Awful warning
National Review, Oct 21, 1991
IN ANNOUNCING his plan to "save" New York City with yet another massive infrastructure project, Governor Mario Cuomo demonstrated, once again, why he is the nation's pre-eminent orator. No other living politician (and very few of the dead ones) could have endowed tunnels, rail links, public housing, and the Second Avenue subway with such an aura of grandeur and spiritual uplift. New York desperately needed the psychological boost. But does it need new infrastructure? Consider this: the city's employed labor force--the most frequent users of its infrastructure--shrank by 104,000 over the past 12 months, and is now only 3 per cent greater than it was at the start of the Cuomo administration in 1983. But the value of new public infrastructure, as measured by the outstanding debt of New York's public construction agencies, rose from $26.5 billion to $52.1 billion, up by 46 per cent (in constant-dollar terms) during Mr. Cuomo's tenure.

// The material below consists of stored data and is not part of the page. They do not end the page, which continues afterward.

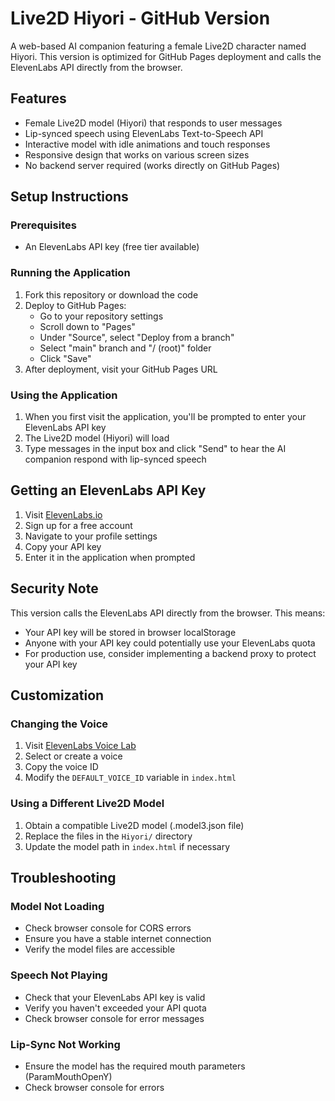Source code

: # Live2D Hiyori - GitHub Version

A web-based AI companion featuring a female Live2D character named Hiyori. This version is optimized for GitHub Pages deployment and calls the ElevenLabs API directly from the browser.

## Features

- Female Live2D model (Hiyori) that responds to user messages
- Lip-synced speech using ElevenLabs Text-to-Speech API
- Interactive model with idle animations and touch responses
- Responsive design that works on various screen sizes
- No backend server required (works directly on GitHub Pages)

## Setup Instructions

### Prerequisites
- An ElevenLabs API key (free tier available)

### Running the Application

1. Fork this repository or download the code
2. Deploy to GitHub Pages:
   - Go to your repository settings
   - Scroll down to "Pages"
   - Under "Source", select "Deploy from a branch"
   - Select "main" branch and "/ (root)" folder
   - Click "Save"
3. After deployment, visit your GitHub Pages URL

### Using the Application

1. When you first visit the application, you'll be prompted to enter your ElevenLabs API key
2. The Live2D model (Hiyori) will load
3. Type messages in the input box and click "Send" to hear the AI companion respond with lip-synced speech

## Getting an ElevenLabs API Key

1. Visit [ElevenLabs.io](https://elevenlabs.io/)
2. Sign up for a free account
3. Navigate to your profile settings
4. Copy your API key
5. Enter it in the application when prompted

## Security Note

This version calls the ElevenLabs API directly from the browser. This means:
- Your API key will be stored in browser localStorage
- Anyone with your API key could potentially use your ElevenLabs quota
- For production use, consider implementing a backend proxy to protect your API key

## Customization

### Changing the Voice
1. Visit [ElevenLabs Voice Lab](https://elevenlabs.io/voice-lab)
2. Select or create a voice
3. Copy the voice ID
4. Modify the `DEFAULT_VOICE_ID` variable in `index.html`

### Using a Different Live2D Model
1. Obtain a compatible Live2D model (.model3.json file)
2. Replace the files in the `Hiyori/` directory
3. Update the model path in `index.html` if necessary

## Troubleshooting

### Model Not Loading
- Check browser console for CORS errors
- Ensure you have a stable internet connection
- Verify the model files are accessible

### Speech Not Playing
- Check that your ElevenLabs API key is valid
- Verify you haven't exceeded your API quota
- Check browser console for error messages

### Lip-Sync Not Working
- Ensure the model has the required mouth parameters (ParamMouthOpenY)
- Check browser console for errors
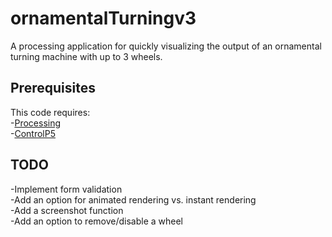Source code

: # ornamentalTurningv3
A processing application for quickly visualizing the output of an ornamental turning machine with up to 3 wheels.

## Prerequisites
This code requires:<br>
-<a href="http://www.processing.org">Processing</a><br>
-<a href="http://www.sojamo.de/libraries/controlP5/">ControlP5</a>

## TODO
-Implement form validation<br>
-Add an option for animated rendering vs. instant rendering<br>
-Add a screenshot function<br>
-Add an option to remove/disable a wheel
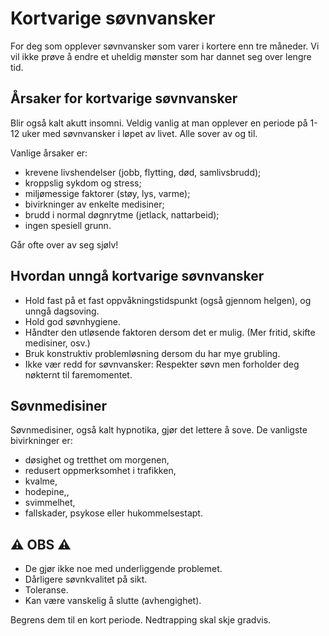 # Kortvarige søvnvansker

For deg som opplever søvnvansker som varer i kortere enn tre måneder. 
Vi vil ikke prøve å endre et uheldig mønster som har dannet seg over lengre tid.

## Årsaker for kortvarige søvnvansker

Blir også kalt akutt insomni. Veldig vanlig at man opplever en periode på 1-12 uker med søvnvansker i løpet av livet. Alle sover av og til.

Vanlige årsaker er:
* krevene livshendelser (jobb, flytting, død, samlivsbrudd);
* kroppslig sykdom og stress;
* miljømessige faktorer (støy, lys, varme);
* bivirkninger av enkelte medisiner; 
* brudd i normal døgnrytme (jetlack, nattarbeid);
* ingen spesiell grunn.

Går ofte over av seg sjølv!

## Hvordan unngå kortvarige søvnvansker

* Hold fast på et fast oppvåkningstidspunkt (også gjennom helgen), og unngå dagsoving.
* Hold god søvnhygiene.
* Håndter den utløsende faktoren dersom det er mulig. (Mer fritid, skifte medisiner, osv.)
* Bruk konstruktiv problemløsning dersom du har mye grubling.
* Ikke vær redd for søvnvansker: Respekter søvn men forholder deg nøkternt til faremomentet.

## Søvnmedisiner

Søvnmedisiner, også kalt hypnotika, gjør det lettere å sove. 
De vanligste bivirkninger er: 
* døsighet og tretthet om morgenen, 
* redusert oppmerksomhet i trafikken,
* kvalme,
* hodepine,,
* svimmelhet,
* fallskader, psykose eller hukommelsestapt.

## :warning: OBS :warning:
* De gjør ikke noe med underliggende problemet.
* Dårligere søvnkvalitet på sikt.
* Toleranse.
* Kan være vanskelig å slutte (avhengighet).

Begrens dem til en kort periode.
Nedtrapping skal skje gradvis.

New York's infrastructure is crumbling primarily because the recent construction binge has outpaced the city's capacity to manage and maintain what it already has. More infrastructure will only worsen the situation. Of course, the governor touts new jobs--79,000 of them--as the real payoff. But he is looking at only half of the economic equation. For the next thirty years New York taxpayers will be forced to pay the interest and principal on the bonds for this project, amounting to $24 billion over this period. With each upward ratchet of the tax scale, more infrastructure users are squeezed out of New York. Indeed, according to City Comptroller Elizabeth Holtzman, New York City will lose another 320,000 private-sector jobs by 1994 because of city and state tax hikes already enacted.

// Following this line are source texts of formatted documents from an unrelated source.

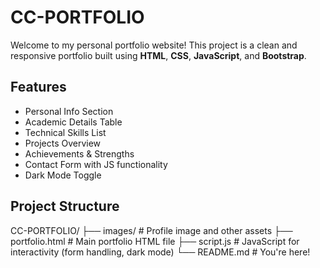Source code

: # CC-PORTFOLIO

Welcome to my personal portfolio website! This project is a clean and responsive portfolio built using **HTML**, **CSS**, **JavaScript**, and **Bootstrap**.

## Features

-  Personal Info Section
-  Academic Details Table
-  Technical Skills List
-  Projects Overview
-  Achievements & Strengths
-  Contact Form with JS functionality
-  Dark Mode Toggle

##  Project Structure
CC-PORTFOLIO/ 
├── images/ # Profile image and other assets 
├── portfolio.html # Main portfolio HTML file 
├── script.js # JavaScript for interactivity (form handling, dark mode) 
└── README.md # You're here!


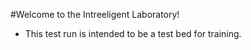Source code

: #Welcome to the Intreeligent Laboratory!

- This test run is intended to be a test bed for training.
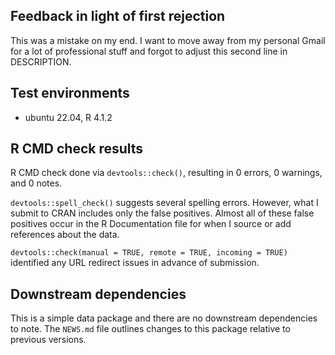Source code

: ## Feedback in light of first rejection

This was a mistake on my end. I want to move away from my personal Gmail for a lot of professional stuff and forgot to adjust this second line in DESCRIPTION.

## Test environments

* ubuntu 22.04, R 4.1.2

## R CMD check results

R CMD check done via `devtools::check()`, resulting in 0 errors, 0 warnings, and 0 notes.

`devtools::spell_check()` suggests several spelling errors. However, what I submit to CRAN includes only the false positives. Almost all of these false positives occur in the R Documentation file for when I source or add references about the data.

`devtools::check(manual = TRUE, remote = TRUE, incoming = TRUE)` identified any URL redirect issues in advance of submission.

## Downstream dependencies

This is a simple data package and there are no downstream dependencies to note. The `NEWS.md` file outlines changes to this package relative to previous versions.
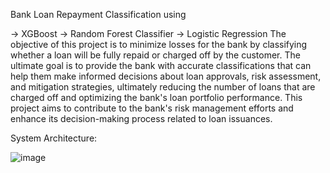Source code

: Bank Loan Repayment Classification using 

-> XGBoost 
-> Random Forest Classifier 
-> Logistic Regression 
The objective of this project is to minimize losses for the bank by classifying whether a loan will be fully repaid or charged off by the customer.
The ultimate goal is to provide the bank with accurate classifications that can help them make informed decisions about loan approvals, risk assessment, and mitigation strategies, ultimately reducing the number of loans that are charged off and optimizing the bank's loan portfolio performance. This project aims to contribute to the bank's risk management efforts and enhance its decision-making process related to loan issuances. 


System Architecture: 

![image](https://github.com/SaiKeerthana134/Projects/assets/124856827/cceb7903-ce51-4962-81f1-8e4118b34c86)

New York's problems transcend infrastructure and, for that matter, the recession. Over the past thirty years the city's payroll has increased by 50 per cent while its population has shrunk by 6 per cent. Public-education spending has doubled from ten years ago, yet test scores are down. The city spends $600 million to create housing for homeless families, yet squeezes the supply of affordable private housing with strict rent control. Mayor Dinkins promises layoffs of city workers to keep the city solvent, but delivers a 14 per cent income-tax hike, and no substantial layoffs.
Some a day a New York politician will extol the virtues of small government, privatization, educational choice, and the free exchange of goods and services with the same fervor that Mr. Cuomo lavishes on infrastructure. With luck, there will still be people around to listen.